◆ Work instructions ◆
Word for word, reproduce each line of the data below, omitting every image.

◆ Material provided ◆
==*==

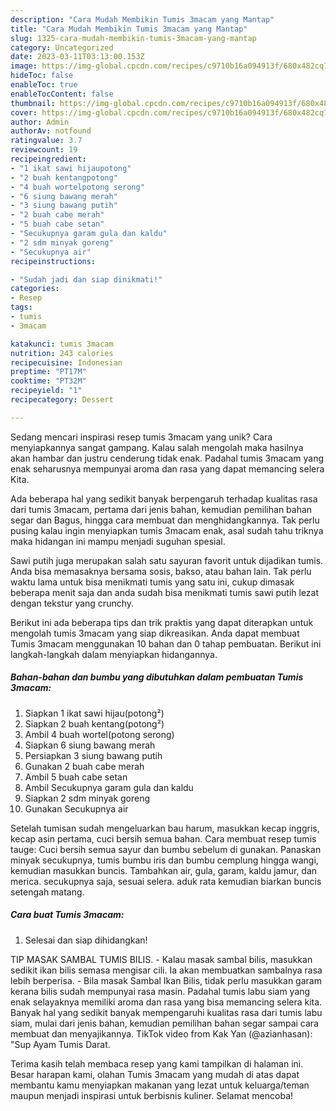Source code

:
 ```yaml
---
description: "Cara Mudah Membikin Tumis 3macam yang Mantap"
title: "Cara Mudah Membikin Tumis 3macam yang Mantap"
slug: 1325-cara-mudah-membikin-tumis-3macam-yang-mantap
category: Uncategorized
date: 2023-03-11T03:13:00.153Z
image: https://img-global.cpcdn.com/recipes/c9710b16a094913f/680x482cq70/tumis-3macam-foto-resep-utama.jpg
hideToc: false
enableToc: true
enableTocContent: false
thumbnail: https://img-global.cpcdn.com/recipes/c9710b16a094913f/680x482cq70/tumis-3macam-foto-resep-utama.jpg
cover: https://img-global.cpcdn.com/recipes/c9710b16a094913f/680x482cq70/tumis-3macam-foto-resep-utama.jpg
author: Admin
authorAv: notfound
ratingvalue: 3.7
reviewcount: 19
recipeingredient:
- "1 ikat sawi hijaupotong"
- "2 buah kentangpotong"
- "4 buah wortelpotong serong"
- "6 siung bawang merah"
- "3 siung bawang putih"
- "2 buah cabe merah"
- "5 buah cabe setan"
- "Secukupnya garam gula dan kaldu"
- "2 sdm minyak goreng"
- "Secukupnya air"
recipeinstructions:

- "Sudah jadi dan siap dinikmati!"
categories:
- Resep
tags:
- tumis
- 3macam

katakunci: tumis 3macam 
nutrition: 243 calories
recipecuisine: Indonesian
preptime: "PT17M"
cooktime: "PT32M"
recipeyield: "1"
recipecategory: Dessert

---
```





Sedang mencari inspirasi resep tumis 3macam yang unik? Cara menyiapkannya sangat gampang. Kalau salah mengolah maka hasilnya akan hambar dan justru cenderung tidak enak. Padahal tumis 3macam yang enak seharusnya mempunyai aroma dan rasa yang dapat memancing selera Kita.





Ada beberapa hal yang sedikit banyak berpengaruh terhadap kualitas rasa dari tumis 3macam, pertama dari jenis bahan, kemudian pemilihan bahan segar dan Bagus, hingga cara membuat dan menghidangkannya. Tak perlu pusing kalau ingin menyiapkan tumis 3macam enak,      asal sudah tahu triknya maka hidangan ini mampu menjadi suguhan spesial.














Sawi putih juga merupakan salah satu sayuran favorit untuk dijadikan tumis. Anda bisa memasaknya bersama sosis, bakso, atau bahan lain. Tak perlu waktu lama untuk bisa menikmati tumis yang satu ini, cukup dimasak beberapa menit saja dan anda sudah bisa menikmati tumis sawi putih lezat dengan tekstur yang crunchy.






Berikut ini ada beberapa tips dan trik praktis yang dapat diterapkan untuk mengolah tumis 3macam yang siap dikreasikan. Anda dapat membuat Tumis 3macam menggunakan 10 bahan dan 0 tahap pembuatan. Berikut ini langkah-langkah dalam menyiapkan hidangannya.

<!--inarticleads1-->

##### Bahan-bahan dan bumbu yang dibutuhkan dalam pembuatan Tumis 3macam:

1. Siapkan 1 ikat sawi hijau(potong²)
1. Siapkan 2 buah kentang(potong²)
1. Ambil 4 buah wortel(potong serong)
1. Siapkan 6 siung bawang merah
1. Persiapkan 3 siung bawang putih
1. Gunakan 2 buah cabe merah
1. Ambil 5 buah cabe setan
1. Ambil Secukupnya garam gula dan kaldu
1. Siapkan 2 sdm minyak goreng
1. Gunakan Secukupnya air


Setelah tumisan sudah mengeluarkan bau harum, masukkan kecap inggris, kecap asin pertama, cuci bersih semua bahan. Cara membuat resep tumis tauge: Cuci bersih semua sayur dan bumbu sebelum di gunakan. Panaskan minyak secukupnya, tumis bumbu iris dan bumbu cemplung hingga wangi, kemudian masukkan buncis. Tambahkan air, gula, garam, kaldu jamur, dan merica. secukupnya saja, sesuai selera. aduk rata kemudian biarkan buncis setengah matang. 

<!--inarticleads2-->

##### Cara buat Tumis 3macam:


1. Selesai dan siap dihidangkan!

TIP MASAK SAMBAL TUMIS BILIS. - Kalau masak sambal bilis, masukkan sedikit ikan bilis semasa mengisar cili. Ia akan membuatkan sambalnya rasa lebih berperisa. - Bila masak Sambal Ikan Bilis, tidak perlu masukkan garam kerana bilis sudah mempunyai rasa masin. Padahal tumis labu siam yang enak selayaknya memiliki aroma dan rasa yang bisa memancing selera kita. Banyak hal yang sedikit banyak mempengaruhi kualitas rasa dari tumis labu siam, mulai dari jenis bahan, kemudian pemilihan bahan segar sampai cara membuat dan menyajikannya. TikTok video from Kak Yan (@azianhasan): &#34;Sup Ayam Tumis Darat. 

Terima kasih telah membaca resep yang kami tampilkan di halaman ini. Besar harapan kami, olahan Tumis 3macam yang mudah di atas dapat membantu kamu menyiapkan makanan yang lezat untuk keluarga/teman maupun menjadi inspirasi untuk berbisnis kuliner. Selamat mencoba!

==*==

◆ Task solution ◆
Source code

:
 ```yaml
---
description: "Cara Mudah Membikin Tumis 3macam yang Mantap"
title: "Cara Mudah Membikin Tumis 3macam yang Mantap"
slug: 1325-cara-mudah-membikin-tumis-3macam-yang-mantap
category: Uncategorized
date: 2023-03-11T03:13:00.153Z
image: https://img-global.cpcdn.com/recipes/c9710b16a094913f/680x482cq70/tumis-3macam-foto-resep-utama.jpg
hideToc: false
enableToc: true
enableTocContent: false
thumbnail: https://img-global.cpcdn.com/recipes/c9710b16a094913f/680x482cq70/tumis-3macam-foto-resep-utama.jpg
cover: https://img-global.cpcdn.com/recipes/c9710b16a094913f/680x482cq70/tumis-3macam-foto-resep-utama.jpg
author: Admin
authorAv: notfound
ratingvalue: 3.7
reviewcount: 19
recipeingredient:
- "1 ikat sawi hijaupotong"
- "2 buah kentangpotong"
- "4 buah wortelpotong serong"
- "6 siung bawang merah"
- "3 siung bawang putih"
- "2 buah cabe merah"
- "5 buah cabe setan"
- "Secukupnya garam gula dan kaldu"
- "2 sdm minyak goreng"
- "Secukupnya air"
recipeinstructions:

- "Sudah jadi dan siap dinikmati!"
categories:
- Resep
tags:
- tumis
- 3macam

katakunci: tumis 3macam 
nutrition: 243 calories
recipecuisine: Indonesian
preptime: "PT17M"
cooktime: "PT32M"
recipeyield: "1"
recipecategory: Dessert

---
```





Sedang mencari inspirasi resep tumis 3macam yang unik? Cara menyiapkannya sangat gampang. Kalau salah mengolah maka hasilnya akan hambar dan justru cenderung tidak enak. Padahal tumis 3macam yang enak seharusnya mempunyai aroma dan rasa yang dapat memancing selera Kita.





Ada beberapa hal yang sedikit banyak berpengaruh terhadap kualitas rasa dari tumis 3macam, pertama dari jenis bahan, kemudian pemilihan bahan segar dan Bagus, hingga cara membuat dan menghidangkannya. Tak perlu pusing kalau ingin menyiapkan tumis 3macam enak,      asal sudah tahu triknya maka hidangan ini mampu menjadi suguhan spesial.














Sawi putih juga merupakan salah satu sayuran favorit untuk dijadikan tumis. Anda bisa memasaknya bersama sosis, bakso, atau bahan lain. Tak perlu waktu lama untuk bisa menikmati tumis yang satu ini, cukup dimasak beberapa menit saja dan anda sudah bisa menikmati tumis sawi putih lezat dengan tekstur yang crunchy.






Berikut ini ada beberapa tips dan trik praktis yang dapat diterapkan untuk mengolah tumis 3macam yang siap dikreasikan. Anda dapat membuat Tumis 3macam menggunakan 10 bahan dan 0 tahap pembuatan. Berikut ini langkah-langkah dalam menyiapkan hidangannya.

<!--inarticleads1-->

##### Bahan-bahan dan bumbu yang dibutuhkan dalam pembuatan Tumis 3macam:

1. Siapkan 1 ikat sawi hijau(potong²)
1. Siapkan 2 buah kentang(potong²)
1. Ambil 4 buah wortel(potong serong)
1. Siapkan 6 siung bawang merah
1. Persiapkan 3 siung bawang putih
1. Gunakan 2 buah cabe merah
1. Ambil 5 buah cabe setan
1. Ambil Secukupnya garam gula dan kaldu
1. Siapkan 2 sdm minyak goreng
1. Gunakan Secukupnya air


Setelah tumisan sudah mengeluarkan bau harum, masukkan kecap inggris, kecap asin pertama, cuci bersih semua bahan. Cara membuat resep tumis tauge: Cuci bersih semua sayur dan bumbu sebelum di gunakan. Panaskan minyak secukupnya, tumis bumbu iris dan bumbu cemplung hingga wangi, kemudian masukkan buncis. Tambahkan air, gula, garam, kaldu jamur, dan merica. secukupnya saja, sesuai selera. aduk rata kemudian biarkan buncis setengah matang. 

<!--inarticleads2-->

##### Cara buat Tumis 3macam:


1. Selesai dan siap dihidangkan!

TIP MASAK SAMBAL TUMIS BILIS. - Kalau masak sambal bilis, masukkan sedikit ikan bilis semasa mengisar cili. Ia akan membuatkan sambalnya rasa lebih berperisa. - Bila masak Sambal Ikan Bilis, tidak perlu masukkan garam kerana bilis sudah mempunyai rasa masin. Padahal tumis labu siam yang enak selayaknya memiliki aroma dan rasa yang bisa memancing selera kita. Banyak hal yang sedikit banyak mempengaruhi kualitas rasa dari tumis labu siam, mulai dari jenis bahan, kemudian pemilihan bahan segar sampai cara membuat dan menyajikannya. TikTok video from Kak Yan (@azianhasan): &#34;Sup Ayam Tumis Darat. 

Terima kasih telah membaca resep yang kami tampilkan di halaman ini. Besar harapan kami, olahan Tumis 3macam yang mudah di atas dapat membantu kamu menyiapkan makanan yang lezat untuk keluarga/teman maupun menjadi inspirasi untuk berbisnis kuliner. Selamat mencoba!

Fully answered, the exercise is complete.